Daalo Airlines have said in a statement that the incident is being investigated by the Somali Civil Aviation Authority and technicians from Greece.
Analysts said the bomber may have smuggled the bomb on board in his wheelchair before moving to a different seat once on board, a Western diplomat briefed on the investigation told the Wall Street Journal.
Some reports suggest that an explosive device may have been hidden inside a laptop of one of the passengers.
Somali officials identified the lone fatality as suspect Abdullahi Abdisalam Borleh.
A Somalia government spokesman said that CCTV footage at the Mogadishu airport shows two men handing what looks like a laptop computer to the suspected suicide bomber after he passed through the security checkpoint.

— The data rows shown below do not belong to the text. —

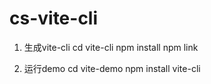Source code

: # cs-vite-cli


1. 生成vite-cli
cd vite-cli
npm install
npm link

2. 运行demo
cd vite-demo
npm install
vite-cli
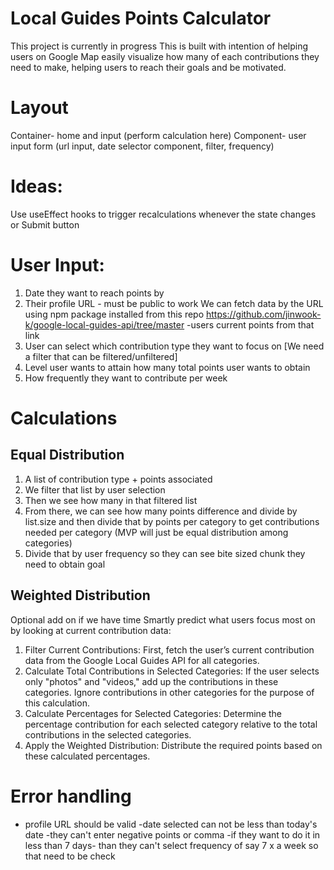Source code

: # Local Guides Points Calculator 

This project is currently in progress 
This is built with intention of helping users on Google Map easily visualize how many of each contributions they need to make, helping users to reach their goals and be motivated.



# Layout 
Container- home and input (perform calculation here)
Component- user input form (url input, date selector component, filter, frequency)

# Ideas: 
Use useEffect hooks to trigger recalculations whenever the state changes or Submit button 


# User Input:
1. Date they want to reach points by
2. Their profile URL - must be public to work
We can fetch data by the URL using npm package installed from this repo https://github.com/jinwook-k/google-local-guides-api/tree/master
-users current points from that link
3. User can select which contribution type they want to focus on
[We need a filter that can be filtered/unfiltered]
4. Level user wants to attain how many total points user wants to obtain
5. How frequently they want to contribute per week


# Calculations


## Equal Distribution
1. A list of contribution type + points associated 
2. We filter that list by user selection
3. Then we see how many in that filtered list
4. From there, we can see how many points difference and divide by list.size and then divide that by points per category to get contributions needed per category (MVP will just be equal distribution among categories)
5. Divide that by user frequency so they can see bite sized chunk they need to obtain goal

## Weighted Distribution
Optional add on if we have time 
Smartly predict what users focus most on by looking at current contribution data:
1. Filter Current Contributions: First, fetch the user’s current contribution data from the Google Local Guides API for all categories.
2. Calculate Total Contributions in Selected Categories: If the user selects only "photos" and "videos," add up the contributions in these categories. Ignore contributions in other categories for the purpose of this calculation.
3. Calculate Percentages for Selected Categories: Determine the percentage contribution for each selected category relative to the total contributions in the selected categories.
4. Apply the Weighted Distribution: Distribute the required points based on these calculated percentages.

# Error handling
- profile URL should be valid 
-date selected can not be less than today's date
-they can't enter negative points or comma
-if they want to do it in less than 7 days- than they can't select frequency of say 7 x a week so that need to be check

“The initial investigation results indicate that the bomb was planted in a laptop and was carried by one of the passengers”.
The pilot of the Daallo Airlines flight, Captain Vlatko Vodopivec, managed to stay in control of the aircraft and make an emergency landing back in Mogadishu airport.
Thus far, six people have been arrested in connection with the blast after examinations of CCTV images in the airport, a senior Somali intelligence official told the Associated Press.
All other 74 passengers on the plane were safe after the pilot returned the plane safely to Mogadishu airport.
Because the plane was at a lower altitude, he was able to land safely, he said.
“It would have been much worse if we were higher”, Vodopivec said.
If the explosion happened at a higher altitude, the hole in the fuselage might have caused more severe structural damage, he said.
After the explosion, passengers put on oxygen masks and air could be heard rushing thought the hole in the fuselage, according to a video taken by a passenger.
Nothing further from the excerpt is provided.